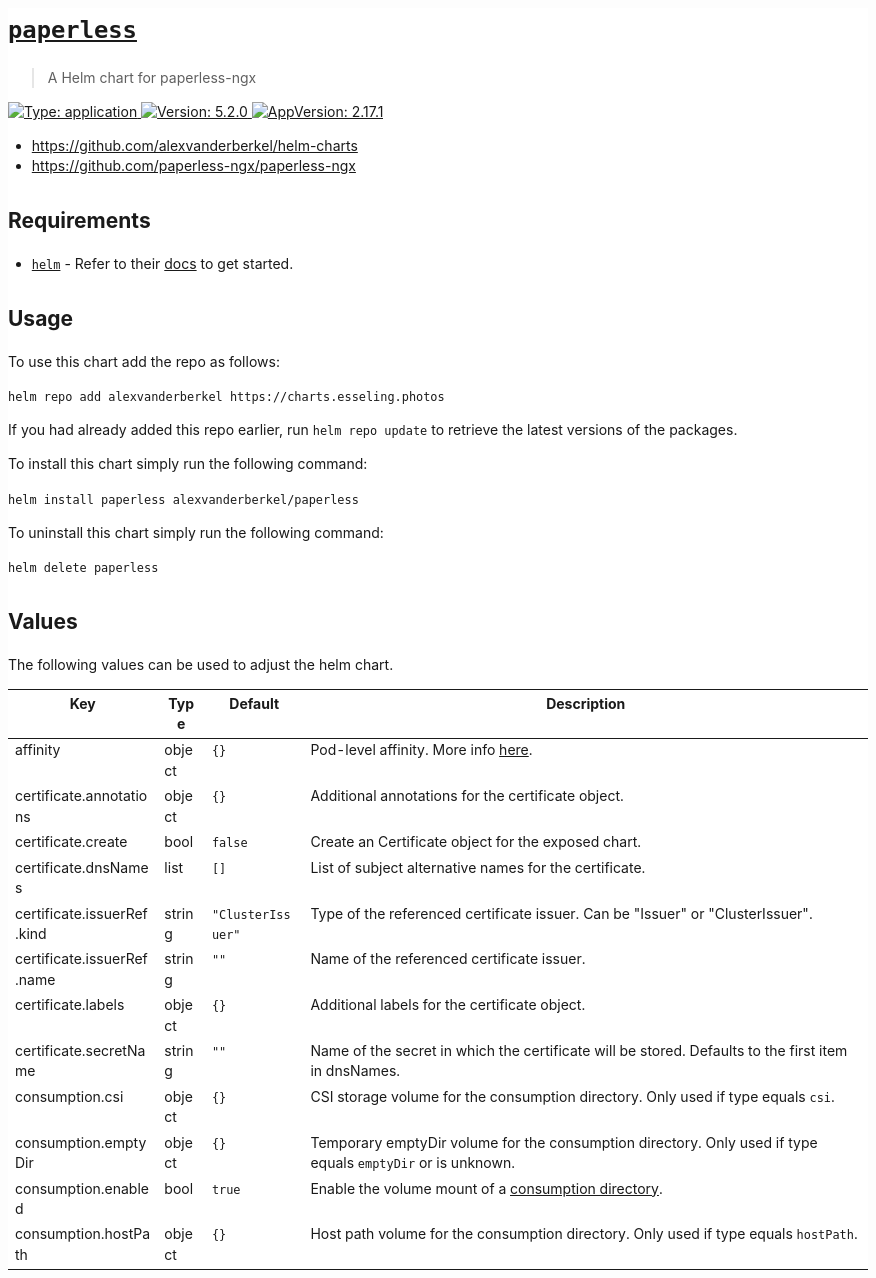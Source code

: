 # [`paperless`](https://charts.esseling.photos/charts/paperless/)

> A Helm chart for paperless-ngx

[![Type: application](https://img.shields.io/badge/Type-application-informational?style=flat-square) ](https://charts.esseling.photos/charts/paperless/)[![Version: 5.2.0](https://img.shields.io/badge/Version-5.2.0-informational?style=flat-square) ](https://charts.esseling.photos/charts/paperless/)[![AppVersion: 2.17.1](https://img.shields.io/badge/AppVersion-2.17.1-informational?style=flat-square) ](https://charts.esseling.photos/charts/paperless/)

* <https://github.com/alexvanderberkel/helm-charts>
* <https://github.com/paperless-ngx/paperless-ngx>

## Requirements

- [`helm`](https://helm.sh) - Refer to their [docs](https://helm.sh/docs) to get started.

## Usage

To use this chart add the repo as follows:

```sh
helm repo add alexvanderberkel https://charts.esseling.photos
```

If you had already added this repo earlier, run `helm repo update` to retrieve the latest versions of the packages.

To install this chart simply run the following command:

```sh
helm install paperless alexvanderberkel/paperless
```

To uninstall this chart simply run the following command:

```sh
helm delete paperless
```

## Values

The following values can be used to adjust the helm chart.

| Key | Type | Default | Description |
|-----|------|---------|-------------|
| affinity | object | `{}` | Pod-level affinity. More info [here](https://kubernetes.io/docs/reference/kubernetes-api/workload-resources/pod-v1/#scheduling). |
| certificate.annotations | object | `{}` | Additional annotations for the certificate object. |
| certificate.create | bool | `false` | Create an Certificate object for the exposed chart. |
| certificate.dnsNames | list | `[]` | List of subject alternative names for the certificate. |
| certificate.issuerRef.kind | string | `"ClusterIssuer"` | Type of the referenced certificate issuer. Can be "Issuer" or "ClusterIssuer". |
| certificate.issuerRef.name | string | `""` | Name of the referenced certificate issuer. |
| certificate.labels | object | `{}` | Additional labels for the certificate object. |
| certificate.secretName | string | `""` | Name of the secret in which the certificate will be stored. Defaults to the first item in dnsNames. |
| consumption.csi | object | `{}` | CSI storage volume for the consumption directory. Only used if type equals `csi`. |
| consumption.emptyDir | object | `{}` | Temporary emptyDir volume for the consumption directory. Only used if type equals `emptyDir` or is unknown. |
| consumption.enabled | bool | `true` | Enable the volume mount of a [consumption directory](https://docs.paperless-ngx.com/configuration/#paths-and-folders). |
| consumption.hostPath | object | `{}` | Host path volume for the consumption directory. Only used if type equals `hostPath`. |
——————
▸ **Exercise goal**:
Every line with the string "object" in the material should be returned.

▸ **Response to the task**:
| affinity | object | `{}` | Pod-level affinity. More info [here](https://kubernetes.io/docs/reference/kubernetes-api/workload-resources/pod-v1/#scheduling). |
| certificate.annotations | object | `{}` | Additional annotations for the certificate object. |
| certificate.create | bool | `false` | Create an Certificate object for the exposed chart. |
| certificate.labels | object | `{}` | Additional labels for the certificate object. |
| consumption.csi | object | `{}` | CSI storage volume for the consumption directory. Only used if type equals `csi`. |
| consumption.emptyDir | object | `{}` | Temporary emptyDir volume for the consumption directory. Only used if type equals `emptyDir` or is unknown. |
| consumption.hostPath | object | `{}` | Host path volume for the consumption directory. Only used if type equals `hostPath`. |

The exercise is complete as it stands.